→ Your objective:
Would you return the lines between the one holding "Hello everyone, my" and the one holding "## 🔹 About Me", inclusive, and only those, exactly as they stand in the listing below?

- - -

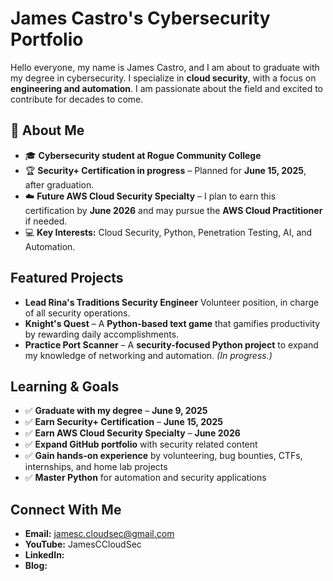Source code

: # James Castro's Cybersecurity Portfolio  
Hello everyone, my name is James Castro, and I am about to graduate with my degree in cybersecurity. I specialize in **cloud security**, with a focus on **engineering and automation**. I am passionate about the field and excited to contribute for decades to come.

## 🔹 About Me  
- 🎓 **Cybersecurity student at Rogue Community College**  
- 🏆 **Security+ Certification in progress** – Planned for **June 15, 2025**, after graduation.  
- ☁️ **Future AWS Cloud Security Specialty** – I plan to earn this certification by **June 2026** and may pursue the **AWS Cloud Practitioner** if needed.  
- 💻 **Key Interests:** Cloud Security, Python, Penetration Testing, AI, and Automation.  

## Featured Projects  
- **Lead Rina's Traditions Security Engineer** Volunteer position, in charge of all security operations.
- **Knight's Quest** – A **Python-based text game** that gamifies productivity by rewarding daily accomplishments.  
- **Practice Port Scanner** – A **security-focused Python project** to expand my knowledge of networking and automation. *(In progress.)*  

## Learning & Goals  
- ✅ **Graduate with my degree** – **June 9, 2025**  
- ✅ **Earn Security+ Certification** – **June 15, 2025**  
- ✅ **Earn AWS Cloud Security Specialty** – **June 2026**  
- ✅ **Expand GitHub portfolio** with security related content 
- ✅ **Gain hands-on experience** by volunteering, bug bounties, CTFs, internships, and home lab projects  
- ✅ **Master Python** for automation and security applications  

## Connect With Me  
- **Email:** jamesc.cloudsec@gmail.com  
- **YouTube:** JamesCCloudSec
- **LinkedIn:**
- **Blog:** 




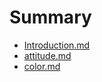# Summary

* [Introduction.md](README.md)
* [attitude.md](attitude.md.md)
* [color.md](color.md.md)

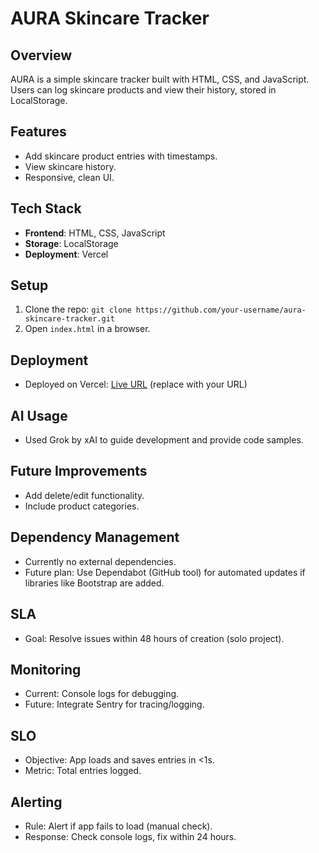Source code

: # AURA Skincare Tracker

## Overview
AURA is a simple skincare tracker built with HTML, CSS, and JavaScript. Users can log skincare products and view their history, stored in LocalStorage.

## Features
- Add skincare product entries with timestamps.
- View skincare history.
- Responsive, clean UI.

## Tech Stack
- **Frontend**: HTML, CSS, JavaScript
- **Storage**: LocalStorage
- **Deployment**: Vercel

## Setup
1. Clone the repo: `git clone https://github.com/your-username/aura-skincare-tracker.git`
2. Open `index.html` in a browser.

## Deployment
- Deployed on Vercel: [Live URL](https://aura-skincare-tracker.vercel.app) (replace with your URL)

## AI Usage
- Used Grok by xAI to guide development and provide code samples.

## Future Improvements
- Add delete/edit functionality.
- Include product categories.

## Dependency Management
- Currently no external dependencies.
- Future plan: Use Dependabot (GitHub tool) for automated updates if libraries like Bootstrap are added.

## SLA
- Goal: Resolve issues within 48 hours of creation (solo project).

## Monitoring
- Current: Console logs for debugging.
- Future: Integrate Sentry for tracing/logging.

## SLO
- Objective: App loads and saves entries in <1s.
- Metric: Total entries logged.

## Alerting
- Rule: Alert if app fails to load (manual check).
- Response: Check console logs, fix within 24 hours.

- - -

→ Result below:
Hello everyone, my name is James Castro, and I am about to graduate with my degree in cybersecurity. I specialize in **cloud security**, with a focus on **engineering and automation**. I am passionate about the field and excited to contribute for decades to come.

## 🔹 About Me  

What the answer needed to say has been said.